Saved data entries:
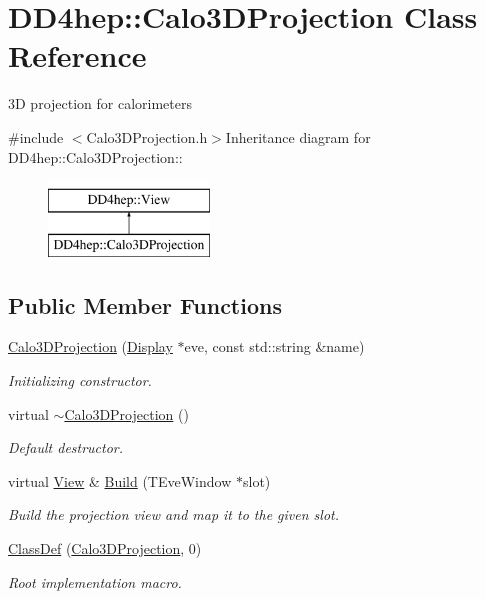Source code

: \hypertarget{class_d_d4hep_1_1_calo3_d_projection}{
\section{DD4hep::Calo3DProjection Class Reference}
\label{class_d_d4hep_1_1_calo3_d_projection}
}


3D projection for calorimeters  


{\ttfamily \#include $<$Calo3DProjection.h$>$}Inheritance diagram for DD4hep::Calo3DProjection::\begin{figure}[H]
\begin{center}
\leavevmode
\includegraphics[height=2cm]{class_d_d4hep_1_1_calo3_d_projection}
\end{center}
\end{figure}
\subsection*{Public Member Functions}
\begin{DoxyCompactItemize}
\item 
\hyperlink{class_d_d4hep_1_1_calo3_d_projection_a919a663da0171fe6025081f6daa5cf23}{Calo3DProjection} (\hyperlink{class_d_d4hep_1_1_display}{Display} $\ast$eve, const std::string \&name)
\begin{DoxyCompactList}\small\item\em Initializing constructor. \item\end{DoxyCompactList}\item 
virtual \hyperlink{class_d_d4hep_1_1_calo3_d_projection_a21d41d0b38ff49b6e51f7d780a82351c}{$\sim$Calo3DProjection} ()
\begin{DoxyCompactList}\small\item\em Default destructor. \item\end{DoxyCompactList}\item 
virtual \hyperlink{class_d_d4hep_1_1_view}{View} \& \hyperlink{class_d_d4hep_1_1_calo3_d_projection_a2f0865f08b8eedfc84323b8a280d1216}{Build} (TEveWindow $\ast$slot)
\begin{DoxyCompactList}\small\item\em Build the projection view and map it to the given slot. \item\end{DoxyCompactList}\item 
\hyperlink{class_d_d4hep_1_1_calo3_d_projection_a4696a6c764ceaf1307e6459c24cd7d1f}{ClassDef} (\hyperlink{class_d_d4hep_1_1_calo3_d_projection}{Calo3DProjection}, 0)
\begin{DoxyCompactList}\small\item\em Root implementation macro. \item\end{DoxyCompactList}\end{DoxyCompactItemize}


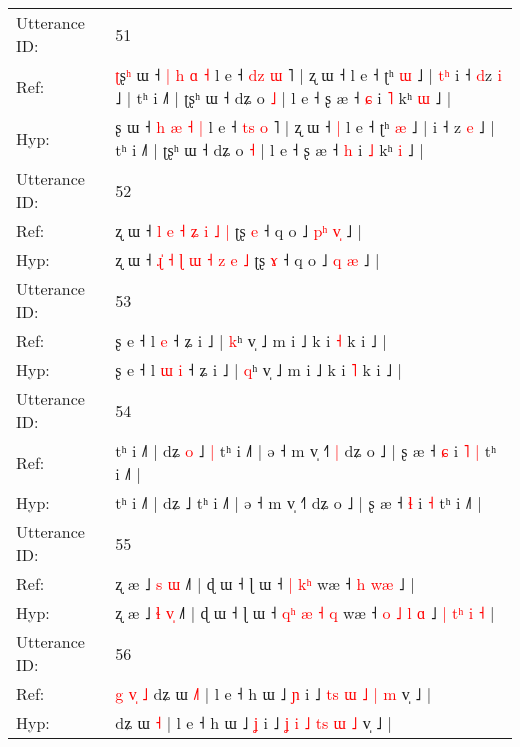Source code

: \documentclass[10pt]{article}
\DeclareRobustCommand{\hl}[1]{{\textcolor{red}{#1}}}
\begin{document}
\begin{longtable}{ll}
Utterance ID: & 51 \\
Ref: & \hl{ʈ}ʂ\hl{ʰ} ɯ ˧ \hl{|} \hl{h} \hl{ɑ} \hl{˧} l e ˧ \hl{d}\hl{z} \hl{ɯ} ˥ | ʐ ɯ ˧\hl{}\hl{} l e ˧ ʈʰ \hl{ɯ} ˩ |\hl{ }\hl{t}\hl{ʰ} i ˧ \hl{d}z \hl{i} ˩ | tʰ i ˩˥ | ʈʂʰ ɯ ˧ dʑ o \hl{˩} | l e ˧ ʂ æ ˧ \hl{ɕ} i \hl{˥} kʰ \hl{ɯ} ˩ |
 \\
Hyp: & \hl{}ʂ\hl{} ɯ ˧ \hl{h} \hl{æ} \hl{˧} \hl{|} l e ˧ \hl{t}\hl{s} \hl{o} ˥ | ʐ ɯ ˧\hl{ }\hl{|} l e ˧ ʈʰ \hl{æ} ˩ |\hl{}\hl{}\hl{} i ˧ \hl{}z \hl{e} ˩ | tʰ i ˩˥ | ʈʂʰ ɯ ˧ dʑ o \hl{˧} | l e ˧ ʂ æ ˧ \hl{h} i \hl{˩} kʰ \hl{i} ˩ |
 \\
\midrule
Utterance ID: & 52 \\
Ref: & ʐ ɯ ˧\hl{}\hl{}\hl{} \hl{l} \hl{e} \hl{˧} \hl{ʑ} \hl{i} \hl{˩} \hl{|} ʈʂ \hl{e} ˧ q o ˩ \hl{p}\hl{ʰ} \hl{v}\hl{̩} ˩ |
 \\
Hyp: & ʐ ɯ ˧\hl{ }\hl{ɻ}\hl{̍} \hl{˧} \hl{ɭ} \hl{ɯ} \hl{˧} \hl{z} \hl{e} \hl{˩} ʈʂ \hl{ɤ} ˧ q o ˩ \hl{}\hl{q} \hl{}\hl{æ} ˩ |
 \\
\midrule
Utterance ID: & 53 \\
Ref: & ʂ e ˧ l\hl{}\hl{} \hl{e} ˧ ʑ i ˩ | \hl{k}ʰ v̩ ˩ m i ˩ k i \hl{˧} k i ˩ |
 \\
Hyp: & ʂ e ˧ l\hl{ }\hl{ɯ} \hl{i} ˧ ʑ i ˩ | \hl{q}ʰ v̩ ˩ m i ˩ k i \hl{˥} k i ˩ |
 \\
\midrule
Utterance ID: & 54 \\
Ref: & tʰ i ˩˥ | dʑ\hl{ }\hl{o} ˩\hl{ }\hl{|} tʰ i ˩˥ | ə ˧ m v̩ ˧˥\hl{ }\hl{|} dʑ o ˩ | ʂ æ ˧ \hl{ɕ} i\hl{ }\hl{˥} \hl{|} tʰ i ˩˥ |
 \\
Hyp: & tʰ i ˩˥ | dʑ\hl{}\hl{} ˩\hl{}\hl{} tʰ i ˩˥ | ə ˧ m v̩ ˧˥\hl{}\hl{} dʑ o ˩ | ʂ æ ˧ \hl{ɬ} i\hl{}\hl{} \hl{˧} tʰ i ˩˥ |
 \\
\midrule
Utterance ID: & 55 \\
Ref: & ʐ æ ˩ \hl{s} \hl{}\hl{ɯ} ˩˥ | ɖ ɯ ˧ ɭ ɯ ˧\hl{}\hl{}\hl{} \hl{|} \hl{}\hl{k}\hl{ʰ} wæ ˧\hl{}\hl{} \hl{h} \hl{}\hl{w}\hl{æ} ˩\hl{}\hl{}\hl{}\hl{}\hl{}\hl{}\hl{}\hl{}\hl{} |
 \\
Hyp: & ʐ æ ˩ \hl{ɬ} \hl{v}\hl{̩} ˩˥ | ɖ ɯ ˧ ɭ ɯ ˧\hl{ }\hl{q}\hl{ʰ} \hl{æ} \hl{˧}\hl{ }\hl{q} wæ ˧\hl{ }\hl{o} \hl{˩} \hl{l}\hl{ }\hl{ɑ} ˩\hl{ }\hl{|}\hl{ }\hl{t}\hl{ʰ}\hl{ }\hl{i}\hl{ }\hl{˧} |
 \\
\midrule
Utterance ID: & 56 \\
Ref: & \hl{g}\hl{ }\hl{v}\hl{̩}\hl{ }\hl{˩}\hl{ }dʑ ɯ \hl{˩}\hl{˥} | l e ˧ h ɯ ˩ \hl{ɲ} i ˩ \hl{}\hl{t}\hl{s} \hl{ɯ} \hl{}\hl{˩} \hl{|} \hl{m} v̩ ˩ |
 \\
Hyp: & \hl{}\hl{}\hl{}\hl{}\hl{}\hl{}\hl{}dʑ ɯ \hl{}\hl{˧} | l e ˧ h ɯ ˩ \hl{ʝ} i ˩ \hl{ʝ}\hl{ }\hl{i} \hl{˩} \hl{t}\hl{s} \hl{ɯ} \hl{˩} v̩ ˩ |

\end{longtable}
\end{document}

EXERCISE DESCRIPTION:
A verbatim copy of all the records, minus the pictures, is the expected answer.

FINISHED EXERCISE:
Source code

: \hypertarget{class_d_d4hep_1_1_calo3_d_projection}{
\section{DD4hep::Calo3DProjection Class Reference}
\label{class_d_d4hep_1_1_calo3_d_projection}
}


3D projection for calorimeters  


{\ttfamily \#include $<$Calo3DProjection.h$>$}Inheritance diagram for DD4hep::Calo3DProjection::\begin{figure}[H]
\begin{center}
\leavevmode
\includegraphics[height=2cm]{class_d_d4hep_1_1_calo3_d_projection}
\end{center}
\end{figure}
\subsection*{Public Member Functions}
\begin{DoxyCompactItemize}
\item 
\hyperlink{class_d_d4hep_1_1_calo3_d_projection_a919a663da0171fe6025081f6daa5cf23}{Calo3DProjection} (\hyperlink{class_d_d4hep_1_1_display}{Display} $\ast$eve, const std::string \&name)
\begin{DoxyCompactList}\small\item\em Initializing constructor. \item\end{DoxyCompactList}\item 
virtual \hyperlink{class_d_d4hep_1_1_calo3_d_projection_a21d41d0b38ff49b6e51f7d780a82351c}{$\sim$Calo3DProjection} ()
\begin{DoxyCompactList}\small\item\em Default destructor. \item\end{DoxyCompactList}\item 
virtual \hyperlink{class_d_d4hep_1_1_view}{View} \& \hyperlink{class_d_d4hep_1_1_calo3_d_projection_a2f0865f08b8eedfc84323b8a280d1216}{Build} (TEveWindow $\ast$slot)
\begin{DoxyCompactList}\small\item\em Build the projection view and map it to the given slot. \item\end{DoxyCompactList}\item 
\hyperlink{class_d_d4hep_1_1_calo3_d_projection_a4696a6c764ceaf1307e6459c24cd7d1f}{ClassDef} (\hyperlink{class_d_d4hep_1_1_calo3_d_projection}{Calo3DProjection}, 0)
\begin{DoxyCompactList}\small\item\em Root implementation macro. \item\end{DoxyCompactList}\end{DoxyCompactItemize}


Source code

: \documentclass[10pt]{article}
\DeclareRobustCommand{\hl}[1]{{\textcolor{red}{#1}}}
\begin{document}
\begin{longtable}{ll}
Utterance ID: & 51 \\
Ref: & \hl{ʈ}ʂ\hl{ʰ} ɯ ˧ \hl{|} \hl{h} \hl{ɑ} \hl{˧} l e ˧ \hl{d}\hl{z} \hl{ɯ} ˥ | ʐ ɯ ˧\hl{}\hl{} l e ˧ ʈʰ \hl{ɯ} ˩ |\hl{ }\hl{t}\hl{ʰ} i ˧ \hl{d}z \hl{i} ˩ | tʰ i ˩˥ | ʈʂʰ ɯ ˧ dʑ o \hl{˩} | l e ˧ ʂ æ ˧ \hl{ɕ} i \hl{˥} kʰ \hl{ɯ} ˩ |
 \\
Hyp: & \hl{}ʂ\hl{} ɯ ˧ \hl{h} \hl{æ} \hl{˧} \hl{|} l e ˧ \hl{t}\hl{s} \hl{o} ˥ | ʐ ɯ ˧\hl{ }\hl{|} l e ˧ ʈʰ \hl{æ} ˩ |\hl{}\hl{}\hl{} i ˧ \hl{}z \hl{e} ˩ | tʰ i ˩˥ | ʈʂʰ ɯ ˧ dʑ o \hl{˧} | l e ˧ ʂ æ ˧ \hl{h} i \hl{˩} kʰ \hl{i} ˩ |
 \\
\midrule
Utterance ID: & 52 \\
Ref: & ʐ ɯ ˧\hl{}\hl{}\hl{} \hl{l} \hl{e} \hl{˧} \hl{ʑ} \hl{i} \hl{˩} \hl{|} ʈʂ \hl{e} ˧ q o ˩ \hl{p}\hl{ʰ} \hl{v}\hl{̩} ˩ |
 \\
Hyp: & ʐ ɯ ˧\hl{ }\hl{ɻ}\hl{̍} \hl{˧} \hl{ɭ} \hl{ɯ} \hl{˧} \hl{z} \hl{e} \hl{˩} ʈʂ \hl{ɤ} ˧ q o ˩ \hl{}\hl{q} \hl{}\hl{æ} ˩ |
 \\
\midrule
Utterance ID: & 53 \\
Ref: & ʂ e ˧ l\hl{}\hl{} \hl{e} ˧ ʑ i ˩ | \hl{k}ʰ v̩ ˩ m i ˩ k i \hl{˧} k i ˩ |
 \\
Hyp: & ʂ e ˧ l\hl{ }\hl{ɯ} \hl{i} ˧ ʑ i ˩ | \hl{q}ʰ v̩ ˩ m i ˩ k i \hl{˥} k i ˩ |
 \\
\midrule
Utterance ID: & 54 \\
Ref: & tʰ i ˩˥ | dʑ\hl{ }\hl{o} ˩\hl{ }\hl{|} tʰ i ˩˥ | ə ˧ m v̩ ˧˥\hl{ }\hl{|} dʑ o ˩ | ʂ æ ˧ \hl{ɕ} i\hl{ }\hl{˥} \hl{|} tʰ i ˩˥ |
 \\
Hyp: & tʰ i ˩˥ | dʑ\hl{}\hl{} ˩\hl{}\hl{} tʰ i ˩˥ | ə ˧ m v̩ ˧˥\hl{}\hl{} dʑ o ˩ | ʂ æ ˧ \hl{ɬ} i\hl{}\hl{} \hl{˧} tʰ i ˩˥ |
 \\
\midrule
Utterance ID: & 55 \\
Ref: & ʐ æ ˩ \hl{s} \hl{}\hl{ɯ} ˩˥ | ɖ ɯ ˧ ɭ ɯ ˧\hl{}\hl{}\hl{} \hl{|} \hl{}\hl{k}\hl{ʰ} wæ ˧\hl{}\hl{} \hl{h} \hl{}\hl{w}\hl{æ} ˩\hl{}\hl{}\hl{}\hl{}\hl{}\hl{}\hl{}\hl{}\hl{} |
 \\
Hyp: & ʐ æ ˩ \hl{ɬ} \hl{v}\hl{̩} ˩˥ | ɖ ɯ ˧ ɭ ɯ ˧\hl{ }\hl{q}\hl{ʰ} \hl{æ} \hl{˧}\hl{ }\hl{q} wæ ˧\hl{ }\hl{o} \hl{˩} \hl{l}\hl{ }\hl{ɑ} ˩\hl{ }\hl{|}\hl{ }\hl{t}\hl{ʰ}\hl{ }\hl{i}\hl{ }\hl{˧} |
 \\
\midrule
Utterance ID: & 56 \\
Ref: & \hl{g}\hl{ }\hl{v}\hl{̩}\hl{ }\hl{˩}\hl{ }dʑ ɯ \hl{˩}\hl{˥} | l e ˧ h ɯ ˩ \hl{ɲ} i ˩ \hl{}\hl{t}\hl{s} \hl{ɯ} \hl{}\hl{˩} \hl{|} \hl{m} v̩ ˩ |
 \\
Hyp: & \hl{}\hl{}\hl{}\hl{}\hl{}\hl{}\hl{}dʑ ɯ \hl{}\hl{˧} | l e ˧ h ɯ ˩ \hl{ʝ} i ˩ \hl{ʝ}\hl{ }\hl{i} \hl{˩} \hl{t}\hl{s} \hl{ɯ} \hl{˩} v̩ ˩ |

\end{longtable}
\end{document}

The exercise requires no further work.